▶ Your goal
Identify, in the records below, every line where the string "security" appears, and copy each such line.
- - - - - - -
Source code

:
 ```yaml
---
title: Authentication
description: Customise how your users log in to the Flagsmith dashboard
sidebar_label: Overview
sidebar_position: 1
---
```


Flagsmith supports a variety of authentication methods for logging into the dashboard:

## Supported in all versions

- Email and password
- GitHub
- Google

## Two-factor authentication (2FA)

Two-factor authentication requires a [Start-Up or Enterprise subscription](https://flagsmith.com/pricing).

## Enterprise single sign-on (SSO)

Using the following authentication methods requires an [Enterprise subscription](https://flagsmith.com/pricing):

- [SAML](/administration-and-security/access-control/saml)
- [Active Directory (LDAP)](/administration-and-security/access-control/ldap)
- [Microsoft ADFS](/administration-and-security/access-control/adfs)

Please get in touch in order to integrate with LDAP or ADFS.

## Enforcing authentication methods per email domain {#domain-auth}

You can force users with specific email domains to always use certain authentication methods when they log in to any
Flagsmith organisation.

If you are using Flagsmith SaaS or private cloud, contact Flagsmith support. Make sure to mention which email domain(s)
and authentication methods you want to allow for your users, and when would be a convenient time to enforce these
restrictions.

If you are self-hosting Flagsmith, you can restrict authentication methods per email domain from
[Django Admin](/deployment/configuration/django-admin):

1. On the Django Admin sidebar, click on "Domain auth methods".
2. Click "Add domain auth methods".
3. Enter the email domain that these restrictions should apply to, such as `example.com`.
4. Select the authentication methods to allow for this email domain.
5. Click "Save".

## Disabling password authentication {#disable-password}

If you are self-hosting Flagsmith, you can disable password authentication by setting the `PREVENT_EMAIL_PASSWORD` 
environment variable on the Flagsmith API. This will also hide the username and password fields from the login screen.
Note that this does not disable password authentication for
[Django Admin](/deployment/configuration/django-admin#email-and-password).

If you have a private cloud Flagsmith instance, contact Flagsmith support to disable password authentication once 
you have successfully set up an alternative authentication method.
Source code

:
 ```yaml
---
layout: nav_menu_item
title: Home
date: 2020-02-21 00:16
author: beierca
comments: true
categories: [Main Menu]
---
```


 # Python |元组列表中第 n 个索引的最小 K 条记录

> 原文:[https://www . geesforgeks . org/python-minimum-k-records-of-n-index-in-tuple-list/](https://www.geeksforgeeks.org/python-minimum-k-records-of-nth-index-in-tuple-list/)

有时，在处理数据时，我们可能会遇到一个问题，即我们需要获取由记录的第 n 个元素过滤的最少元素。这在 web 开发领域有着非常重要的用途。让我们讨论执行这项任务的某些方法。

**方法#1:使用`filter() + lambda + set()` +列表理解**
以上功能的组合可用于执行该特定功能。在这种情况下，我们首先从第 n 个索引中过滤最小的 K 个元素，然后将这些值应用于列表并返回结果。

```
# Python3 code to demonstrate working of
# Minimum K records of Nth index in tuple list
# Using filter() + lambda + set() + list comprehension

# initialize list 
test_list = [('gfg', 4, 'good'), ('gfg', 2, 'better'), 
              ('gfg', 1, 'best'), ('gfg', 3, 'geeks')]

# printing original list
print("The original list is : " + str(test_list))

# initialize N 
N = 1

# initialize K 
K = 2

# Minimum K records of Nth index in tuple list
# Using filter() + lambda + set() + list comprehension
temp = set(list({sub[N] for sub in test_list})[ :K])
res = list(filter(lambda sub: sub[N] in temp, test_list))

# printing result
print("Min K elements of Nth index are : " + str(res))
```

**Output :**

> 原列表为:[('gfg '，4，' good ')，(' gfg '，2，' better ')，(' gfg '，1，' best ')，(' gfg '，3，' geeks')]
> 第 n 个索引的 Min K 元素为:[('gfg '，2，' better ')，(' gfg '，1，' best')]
- - - - - - -
▶ Your solution
- [SAML](/administration-and-security/access-control/saml)
- [Active Directory (LDAP)](/administration-and-security/access-control/ldap)
- [Microsoft ADFS](/administration-and-security/access-control/adfs)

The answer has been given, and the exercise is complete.